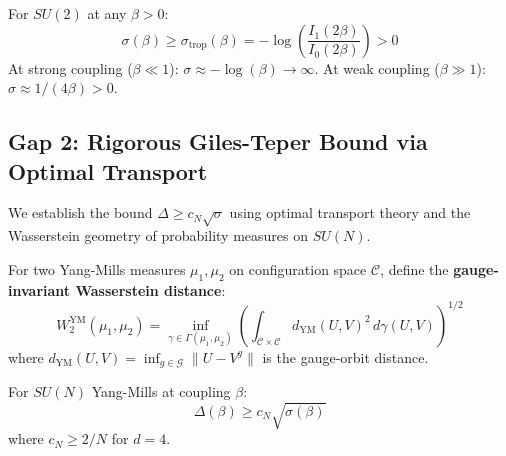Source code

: \begin{remark}
For $SU(2)$ at any $\beta > 0$:
\[
\sigma(\beta) \geq \sigma_{\mathrm{trop}}(\beta) = -\log\left(\frac{I_1(2\beta)}{I_0(2\beta)}\right) > 0
\]
At strong coupling ($\beta \ll 1$): $\sigma \approx -\log(\beta) \to \infty$.
At weak coupling ($\beta \gg 1$): $\sigma \approx 1/(4\beta) > 0$.
\end{remark}

\subsection{Gap 2: Rigorous Giles-Teper Bound via Optimal Transport}

We establish the bound $\Delta \geq c_N\sqrt{\sigma}$ using optimal transport 
theory and the Wasserstein geometry of probability measures on $SU(N)$.

\begin{definition}
For two Yang-Mills measures $\mu_1, \mu_2$ on configuration space $\mathcal{C}$, 
define the \textbf{gauge-invariant Wasserstein distance}:
\[
W_2^{\text{YM}}(\mu_1, \mu_2) = \inf_{\gamma \in \Gamma(\mu_1, \mu_2)} 
\left(\int_{\mathcal{C} \times \mathcal{C}} d_{\text{YM}}(U, V)^2 \, d\gamma(U, V)\right)^{1/2}
\]
where $d_{\text{YM}}(U, V) = \inf_{g \in \mathcal{G}} \|U - V^g\|$ is the 
gauge-orbit distance.
\end{definition}

\begin{theorem}
\label{thm:GT-OT}
For $SU(N)$ Yang-Mills at coupling $\beta$:
\[
\Delta(\beta) \geq c_N \sqrt{\sigma(\beta)}
\]
where $c_N \geq 2/N$ for $d = 4$.
\end{theorem}

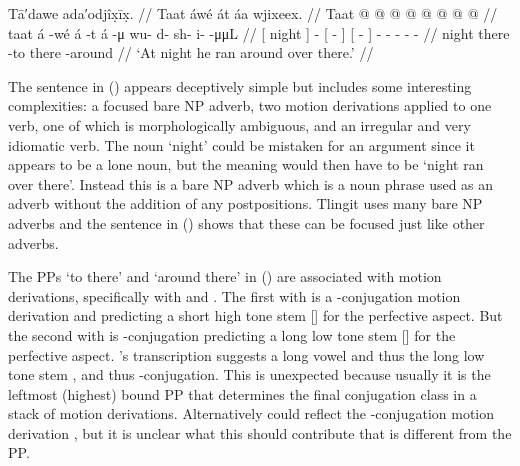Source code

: \ex\label{ex:93-38-ran-around-there}%
%
\begingl
	\glpreamble	Tā′dawe ada′odjîx̣īx̣. //
	\glpreamble	Taat áwé át áa wjixeex. //
	\gla	{} Taat {}  @ {}
		{}  @ {} {}
		{}  @ {} {}
		 @ {} @ {} @ {} @ {} @ {} //
	\glb	{} taat {} á -wé
		{} á -t {}
		{} á -μ {}
		wu- d- sh- i-  -μμL //
	\glc	{}[ night {}]  -
		{}[  - {}]
		{}[  - {}]
		- - - -  - //
	\gld	{} night {}  {}
		{} there -to {}
		{} there -around {}
		 {} {} {} {} {} //
	\glft	‘At night he ran around over there.’
		//
\endgl
\xe

The sentence in (\lastx) appears deceptively simple but includes some interesting complexities: a focused bare NP adverb, two motion derivations applied to one verb, one of which is morphologically ambiguous, and an irregular and very idiomatic verb.
The noun  ‘night’ could be mistaken for an argument since it appears to be a lone noun, but the meaning would then have to be ‘night ran over there’.
Instead this is a bare NP adverb which is a noun phrase used as an adverb without the addition of any postpositions.
Tlingit uses many bare NP adverbs and the sentence in (\lastx) shows that these can be focused just like other adverbs.

The PPs  ‘to there’ and  ‘around there’ in (\lastx) are associated with motion derivations, specifically with  and .
The first with  is a -conjugation motion derivation and predicting a short high tone stem  [] for the perfective aspect.
But the second with  is -conjugation predicting a long low tone stem  [] for the perfective aspect.
\citeauthor{swanton:1909}’s transcription  suggests a long vowel and thus the long low tone stem , and thus -conjugation.
This is unexpected because usually it is the leftmost (highest) bound PP that determines the final conjugation class in a stack of motion derivations.
Alternatively  could reflect the -conjugation motion derivation , but it is unclear what this should contribute that is different from the  PP.

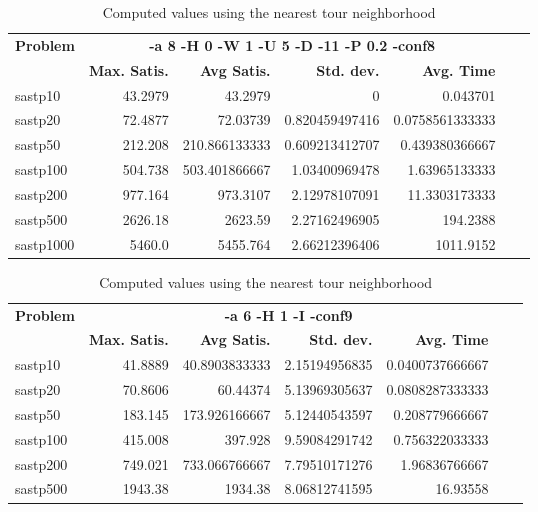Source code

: \documentclass{article}
\begin{document}
\begin{table}[b!]
  \vspace{-6mm}%
  \caption{Computed values using the nearest tour neighborhood}
  \label{tab:NearestTour}
  \setlength{\tabcolsep}{1.4mm}
  \centering
  \begin{tabular}{lrrrrrr}
   \multirow{2}{*}{\bfseries Problem} &
      \multicolumn{4}{c}{\bfseries -a 8 -H 0 -W 1 -U 5 -D -11 -P 0.2 -conf8 } \\
    &
    \bfseries Max. Satis. &
    \bfseries Avg Satis. &
    \bfseries Std. dev. &
    \bfseries Avg. Time 
    \\\hline
   sastp10 & 43.2979 & 43.2979 & 0& 0.043701 \\ 
sastp20 & 72.4877 & 72.03739 & 0.820459497416 & 0.0758561333333 \\ 
sastp50 & 212.208 & 210.866133333 & 0.609213412707 & 0.439380366667 \\ 
sastp100 & 504.738 & 503.401866667 & 1.03400969478 & 1.63965133333 \\ 
sastp200 & 977.164 & 973.3107 & 2.12978107091 & 11.3303173333 \\ 
sastp500 & 2626.18 & 2623.59 & 2.27162496905 & 194.2388 \\ 
sastp1000 & 5460.0 & 5455.764 & 2.66212396406 & 1011.9152

    \\\hline
  \end{tabular}

\end{table}

\begin{table}[b!]
  \vspace{-6mm}%
  \caption{Computed values using the nearest tour neighborhood}
  \label{tab:NearestTour}
  \setlength{\tabcolsep}{1.4mm}
  \centering
  \begin{tabular}{lrrrrrr}
   \multirow{2}{*}{\bfseries Problem} &
      \multicolumn{4}{c}{\bfseries -a 6 -H 1 -I -conf9 } \\
    &
    \bfseries Max. Satis. &
    \bfseries Avg Satis. &
    \bfseries Std. dev. &
    \bfseries Avg. Time 
    \\\hline
    sastp10 & 41.8889 & 40.8903833333 & 2.15194956835 & 0.0400737666667 \\ 
sastp20 & 70.8606 & 60.44374 & 5.13969305637 & 0.0808287333333 \\ 
sastp50 & 183.145 & 173.926166667 & 5.12440543597 & 0.208779666667 \\ 
sastp100 & 415.008 & 397.928 & 9.59084291742 & 0.756322033333 \\ 
sastp200 & 749.021 & 733.066766667 & 7.79510171276 & 1.96836766667 \\ 
sastp500 & 1943.38 & 1934.38 & 8.06812741595 & 16.93558

    \\\hline
  \end{tabular}

\end{table}
\end{document}
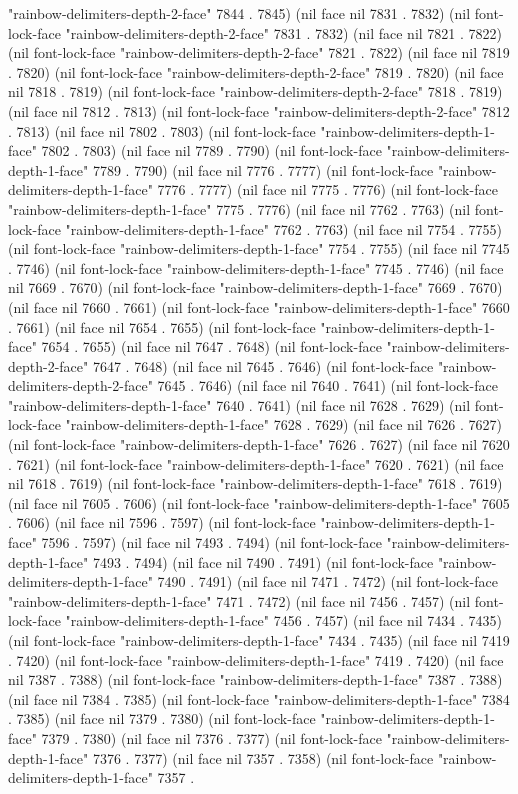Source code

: "rainbow-delimiters-depth-2-face" 7844 . 7845) (nil face nil 7831 . 7832) (nil font-lock-face "rainbow-delimiters-depth-2-face" 7831 . 7832) (nil face nil 7821 . 7822) (nil font-lock-face "rainbow-delimiters-depth-2-face" 7821 . 7822) (nil face nil 7819 . 7820) (nil font-lock-face "rainbow-delimiters-depth-2-face" 7819 . 7820) (nil face nil 7818 . 7819) (nil font-lock-face "rainbow-delimiters-depth-2-face" 7818 . 7819) (nil face nil 7812 . 7813) (nil font-lock-face "rainbow-delimiters-depth-2-face" 7812 . 7813) (nil face nil 7802 . 7803) (nil font-lock-face "rainbow-delimiters-depth-1-face" 7802 . 7803) (nil face nil 7789 . 7790) (nil font-lock-face "rainbow-delimiters-depth-1-face" 7789 . 7790) (nil face nil 7776 . 7777) (nil font-lock-face "rainbow-delimiters-depth-1-face" 7776 . 7777) (nil face nil 7775 . 7776) (nil font-lock-face "rainbow-delimiters-depth-1-face" 7775 . 7776) (nil face nil 7762 . 7763) (nil font-lock-face "rainbow-delimiters-depth-1-face" 7762 . 7763) (nil face nil 7754 . 7755) (nil font-lock-face "rainbow-delimiters-depth-1-face" 7754 . 7755) (nil face nil 7745 . 7746) (nil font-lock-face "rainbow-delimiters-depth-1-face" 7745 . 7746) (nil face nil 7669 . 7670) (nil font-lock-face "rainbow-delimiters-depth-1-face" 7669 . 7670) (nil face nil 7660 . 7661) (nil font-lock-face "rainbow-delimiters-depth-1-face" 7660 . 7661) (nil face nil 7654 . 7655) (nil font-lock-face "rainbow-delimiters-depth-1-face" 7654 . 7655) (nil face nil 7647 . 7648) (nil font-lock-face "rainbow-delimiters-depth-2-face" 7647 . 7648) (nil face nil 7645 . 7646) (nil font-lock-face "rainbow-delimiters-depth-2-face" 7645 . 7646) (nil face nil 7640 . 7641) (nil font-lock-face "rainbow-delimiters-depth-1-face" 7640 . 7641) (nil face nil 7628 . 7629) (nil font-lock-face "rainbow-delimiters-depth-1-face" 7628 . 7629) (nil face nil 7626 . 7627) (nil font-lock-face "rainbow-delimiters-depth-1-face" 7626 . 7627) (nil face nil 7620 . 7621) (nil font-lock-face "rainbow-delimiters-depth-1-face" 7620 . 7621) (nil face nil 7618 . 7619) (nil font-lock-face "rainbow-delimiters-depth-1-face" 7618 . 7619) (nil face nil 7605 . 7606) (nil font-lock-face "rainbow-delimiters-depth-1-face" 7605 . 7606) (nil face nil 7596 . 7597) (nil font-lock-face "rainbow-delimiters-depth-1-face" 7596 . 7597) (nil face nil 7493 . 7494) (nil font-lock-face "rainbow-delimiters-depth-1-face" 7493 . 7494) (nil face nil 7490 . 7491) (nil font-lock-face "rainbow-delimiters-depth-1-face" 7490 . 7491) (nil face nil 7471 . 7472) (nil font-lock-face "rainbow-delimiters-depth-1-face" 7471 . 7472) (nil face nil 7456 . 7457) (nil font-lock-face "rainbow-delimiters-depth-1-face" 7456 . 7457) (nil face nil 7434 . 7435) (nil font-lock-face "rainbow-delimiters-depth-1-face" 7434 . 7435) (nil face nil 7419 . 7420) (nil font-lock-face "rainbow-delimiters-depth-1-face" 7419 . 7420) (nil face nil 7387 . 7388) (nil font-lock-face "rainbow-delimiters-depth-1-face" 7387 . 7388) (nil face nil 7384 . 7385) (nil font-lock-face "rainbow-delimiters-depth-1-face" 7384 . 7385) (nil face nil 7379 . 7380) (nil font-lock-face "rainbow-delimiters-depth-1-face" 7379 . 7380) (nil face nil 7376 . 7377) (nil font-lock-face "rainbow-delimiters-depth-1-face" 7376 . 7377) (nil face nil 7357 . 7358) (nil font-lock-face "rainbow-delimiters-depth-1-face" 7357 .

════════════════════

**Exercise details**.
Across all the records above, find each line with "there" in it and copy it.

**Reply to the task**.
: \ex\label{ex:93-38-ran-around-there}%
		{} there -to {}
		{} there -around {}
	\glft	‘At night he ran around over there.’
The noun  ‘night’ could be mistaken for an argument since it appears to be a lone noun, but the meaning would then have to be ‘night ran over there’.
The PPs  ‘to there’ and  ‘around there’ in (\lastx) are associated with motion derivations, specifically with  and .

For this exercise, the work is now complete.